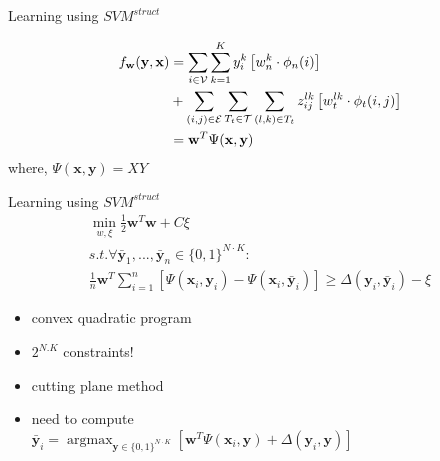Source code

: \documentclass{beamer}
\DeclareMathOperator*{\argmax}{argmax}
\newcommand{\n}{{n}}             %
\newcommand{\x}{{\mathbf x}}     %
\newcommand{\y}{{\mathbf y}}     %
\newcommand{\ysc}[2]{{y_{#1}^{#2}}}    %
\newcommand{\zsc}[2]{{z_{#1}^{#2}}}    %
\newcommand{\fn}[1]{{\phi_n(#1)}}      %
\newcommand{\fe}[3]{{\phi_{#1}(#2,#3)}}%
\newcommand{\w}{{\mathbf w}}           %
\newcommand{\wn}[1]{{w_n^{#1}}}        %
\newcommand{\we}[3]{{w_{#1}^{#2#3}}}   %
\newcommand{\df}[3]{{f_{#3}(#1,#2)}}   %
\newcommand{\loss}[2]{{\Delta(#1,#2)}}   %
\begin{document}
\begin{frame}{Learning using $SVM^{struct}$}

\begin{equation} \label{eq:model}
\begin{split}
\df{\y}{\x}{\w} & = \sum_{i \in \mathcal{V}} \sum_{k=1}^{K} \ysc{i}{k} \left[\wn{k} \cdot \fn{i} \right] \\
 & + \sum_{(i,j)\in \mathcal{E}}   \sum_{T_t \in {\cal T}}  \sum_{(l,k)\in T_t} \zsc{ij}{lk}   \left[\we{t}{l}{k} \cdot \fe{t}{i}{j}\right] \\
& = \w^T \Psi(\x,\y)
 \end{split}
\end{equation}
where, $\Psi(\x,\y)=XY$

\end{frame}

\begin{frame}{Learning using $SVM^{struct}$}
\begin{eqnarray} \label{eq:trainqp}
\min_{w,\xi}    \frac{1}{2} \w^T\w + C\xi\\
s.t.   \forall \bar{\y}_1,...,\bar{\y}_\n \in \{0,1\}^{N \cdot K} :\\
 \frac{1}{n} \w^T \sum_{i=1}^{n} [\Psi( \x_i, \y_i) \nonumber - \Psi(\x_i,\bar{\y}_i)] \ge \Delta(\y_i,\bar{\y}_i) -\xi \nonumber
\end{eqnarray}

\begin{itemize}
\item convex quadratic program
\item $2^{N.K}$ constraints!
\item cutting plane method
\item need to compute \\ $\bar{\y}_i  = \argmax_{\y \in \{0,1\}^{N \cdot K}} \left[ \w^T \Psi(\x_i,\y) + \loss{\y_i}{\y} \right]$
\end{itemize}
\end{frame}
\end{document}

=====

Exercise instructions> Would you show each line of the material above that contains the string "cdot"?

Answer for this exercise>
\df{\y}{\x}{\w} & = \sum_{i \in \mathcal{V}} \sum_{k=1}^{K} \ysc{i}{k} \left[\wn{k} \cdot \fn{i} \right] \\
 & + \sum_{(i,j)\in \mathcal{E}}   \sum_{T_t \in {\cal T}}  \sum_{(l,k)\in T_t} \zsc{ij}{lk}   \left[\we{t}{l}{k} \cdot \fe{t}{i}{j}\right] \\
s.t.   \forall \bar{\y}_1,...,\bar{\y}_\n \in \{0,1\}^{N \cdot K} :\\
\item need to compute \\ $\bar{\y}_i  = \argmax_{\y \in \{0,1\}^{N \cdot K}} \left[ \w^T \Psi(\x_i,\y) + \loss{\y_i}{\y} \right]$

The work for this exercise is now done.